The 1.1 million square foot Lakeside Technology Center, a multi-tenant data center hub owned by Digital Realty Trust, is supported by an 8.5 million gallon tank of a refrigerated brine-like liquid for cooling. The building also includes 50 generators, which are fueled by multiple 30,000 gallon tanks of diesel fuel.

Energy aside, data center water usage alone is of huge environmental concern in a world increasingly short of potable water. Even a relatively small 200,000 square foot data center would use up to 30,000,000 gallons of water a month, and that’s with industry leading water efficiency.

The huge, short-lived, batteries used in data centers need an extensive disposal process; coolant liquids, often Freon / halocarbon or chlorofluorocarbons, are highly toxic; cleaning and dust removal solutions often contain toxic bleach, ammonia, or chlorine; electronic equipment and its packaging need proper disposal; even fire suppression systems can include harmful chemicals. The technology at the center of energy optimization for a greener world could also to be a leading culprit of environmental damage.

It is not all doom and gloom on the environmental side of data centers however. In addition to the energy efficiency gains from the big data analyses that data centers facilitate, the operations themselves are making some fairly significant efforts to be greener.

Google has spent over a billion dollars on renewable energy, Microsoft recycles 99% of waste in its European data centers, and Facebook aims to run its facilities on wind and hydroelectric power in the future. There have even been suggestions of underwater data centers using the surrounding sea as a zero-energy cooling mechanism.

As is usually the way in our business world, much of this is for a public relations show or in reaction to environmental regulation, and even a company with honest green ambitions cannot ignore the vast cost savings offered by coal. Nor would we expect them to. Environmentally responsible business is a wonderful thought but not a replacement for environmentally sound policy and regulation.

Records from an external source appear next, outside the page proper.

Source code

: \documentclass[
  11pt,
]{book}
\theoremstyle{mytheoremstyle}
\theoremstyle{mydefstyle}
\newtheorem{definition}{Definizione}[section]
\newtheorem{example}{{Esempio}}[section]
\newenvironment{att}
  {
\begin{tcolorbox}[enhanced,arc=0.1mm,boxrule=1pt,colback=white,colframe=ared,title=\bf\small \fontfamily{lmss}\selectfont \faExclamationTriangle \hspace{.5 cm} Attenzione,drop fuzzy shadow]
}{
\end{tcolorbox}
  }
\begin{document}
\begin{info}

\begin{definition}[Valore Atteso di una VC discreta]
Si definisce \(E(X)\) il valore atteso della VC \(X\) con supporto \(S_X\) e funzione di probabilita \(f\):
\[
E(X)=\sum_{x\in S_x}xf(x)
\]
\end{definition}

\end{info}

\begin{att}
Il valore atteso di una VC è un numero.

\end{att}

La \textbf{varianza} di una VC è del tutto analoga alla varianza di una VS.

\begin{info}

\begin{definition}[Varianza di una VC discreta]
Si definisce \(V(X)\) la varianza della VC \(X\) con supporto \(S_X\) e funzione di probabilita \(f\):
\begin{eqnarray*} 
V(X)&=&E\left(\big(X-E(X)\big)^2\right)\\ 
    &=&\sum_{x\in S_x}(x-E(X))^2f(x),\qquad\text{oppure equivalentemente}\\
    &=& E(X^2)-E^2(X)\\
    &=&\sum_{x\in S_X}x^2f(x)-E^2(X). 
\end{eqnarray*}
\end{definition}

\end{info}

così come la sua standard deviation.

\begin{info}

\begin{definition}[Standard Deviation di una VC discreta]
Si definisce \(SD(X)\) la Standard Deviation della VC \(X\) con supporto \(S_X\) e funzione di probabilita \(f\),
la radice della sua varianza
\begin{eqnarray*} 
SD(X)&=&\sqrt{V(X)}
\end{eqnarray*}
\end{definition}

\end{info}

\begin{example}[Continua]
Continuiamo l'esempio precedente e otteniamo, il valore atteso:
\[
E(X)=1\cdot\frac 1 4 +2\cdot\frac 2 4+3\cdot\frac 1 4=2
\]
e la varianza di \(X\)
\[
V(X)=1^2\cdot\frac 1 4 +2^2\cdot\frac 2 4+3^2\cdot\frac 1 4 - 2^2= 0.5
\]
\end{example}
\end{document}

Furthermore, our ability to measure the environmental performance of data centers is shrouded in mystery due to the limitations of industry-adopted metrics like power-usage effectiveness (PUE). PUE only explains the efficiency of data centre infrastructure relative to energy demand, but not the overall resource impact or even the amount of energy needed for a particular computing activity. Such metrics act as a fog hiding the true environmental cost of cloud computing.

In the words of Bill Wheil, Google Energy Czar, at the March 2011 – Climate One Forum on Cloud Computing: “We are not going to solve the climate problem via efficiency – we must move to cleaner sources of energy.”